In terms of parliamentary practice about such notifications, since its first edition in 1981, the authoritative text, House of Representatives Practice, has contained an explanatory statement that any ministerial and departmental change is notified publicly and announced in the House.
I find the final implication expressed in the Bell report to be most concerning—that 'the lack of disclosure of the appointments to the public was apt to undermine public confidence in government. Once the appointments became known, the secrecy with which they had been surrounded was corrosive of trust in government'.
Nevertheless, as fundamentally important as these matters are for the House and our parliament, I see no prima facie evidence to support a matter of deliberately misleading the House by the Member for Cook.

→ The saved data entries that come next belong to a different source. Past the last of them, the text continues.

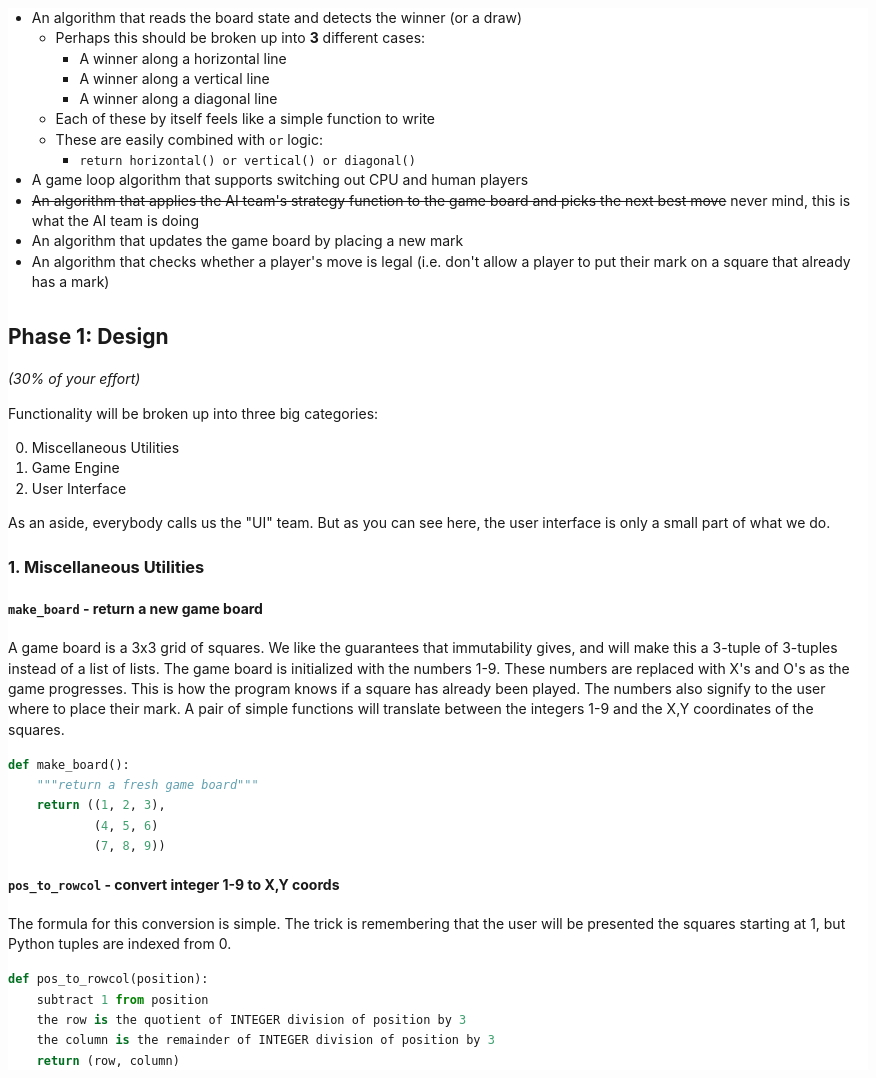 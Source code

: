 *   An algorithm that reads the board state and detects the winner (or a draw)
    *   Perhaps this should be broken up into **3** different cases:
        *   A winner along a horizontal line
        *   A winner along a vertical line
        *   A winner along a diagonal line
    *   Each of these by itself feels like a simple function to write
    *   These are easily combined with `or` logic:
        *   `return horizontal() or vertical() or diagonal()`
*   A game loop algorithm that supports switching out CPU and human players
*   ~~An algorithm that applies the AI team's strategy function to the game board and picks the next best move~~ never mind, this is what the AI team is doing
*   An algorithm that updates the game board by placing a new mark
*   An algorithm that checks whether a player's move is legal (i.e. don't allow a player to put their mark on a square that already has a mark)


## Phase 1: Design
*(30% of your effort)*

Functionality will be broken up into three big categories:

0.  Miscellaneous Utilities
1.  Game Engine
2.  User Interface

As an aside, everybody calls us the "UI" team.  But as you can see here, the user interface is only a small part of what we do.


### 1. Miscellaneous Utilities

#### `make_board` - return a new game board

A game board is a 3x3 grid of squares.  We like the guarantees that immutability gives, and will make this a 3-tuple of 3-tuples instead of a list of lists.  The game board is initialized with the numbers 1-9.  These numbers are replaced with X's and O's as the game progresses.  This is how the program knows if a square has already been played.  The numbers also signify to the user where to place their mark.  A pair of simple functions will translate between the integers 1-9 and the X,Y coordinates of the squares.

```python
def make_board():
    """return a fresh game board"""
    return ((1, 2, 3),
            (4, 5, 6)
            (7, 8, 9))
```


#### `pos_to_rowcol` - convert integer 1-9 to X,Y coords

The formula for this conversion is simple.  The trick is remembering that the user will be presented the squares starting at 1, but Python tuples are indexed from 0.

```python
def pos_to_rowcol(position):
    subtract 1 from position
    the row is the quotient of INTEGER division of position by 3
    the column is the remainder of INTEGER division of position by 3
    return (row, column)
```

I remind members that the House has addressed this matter through a different procedure. By resolution on 30 November, the House censured the member for Cook, following an extensive debate on the issues I have referred to, for his failure to disclose appointments to administer multiple departments when he was Prime Minister.
The matter of deliberately misleading the House is a serious one and rightly there should be prima facie evidence that the House has been misled, and the misleading has been deliberate, in order for a Speaker to act under standing order 51, and allow such a matter to be referred, as of right, to the Committee of Privileges and Members' Interests. I am not able to grant precedence for a referral on this occasion.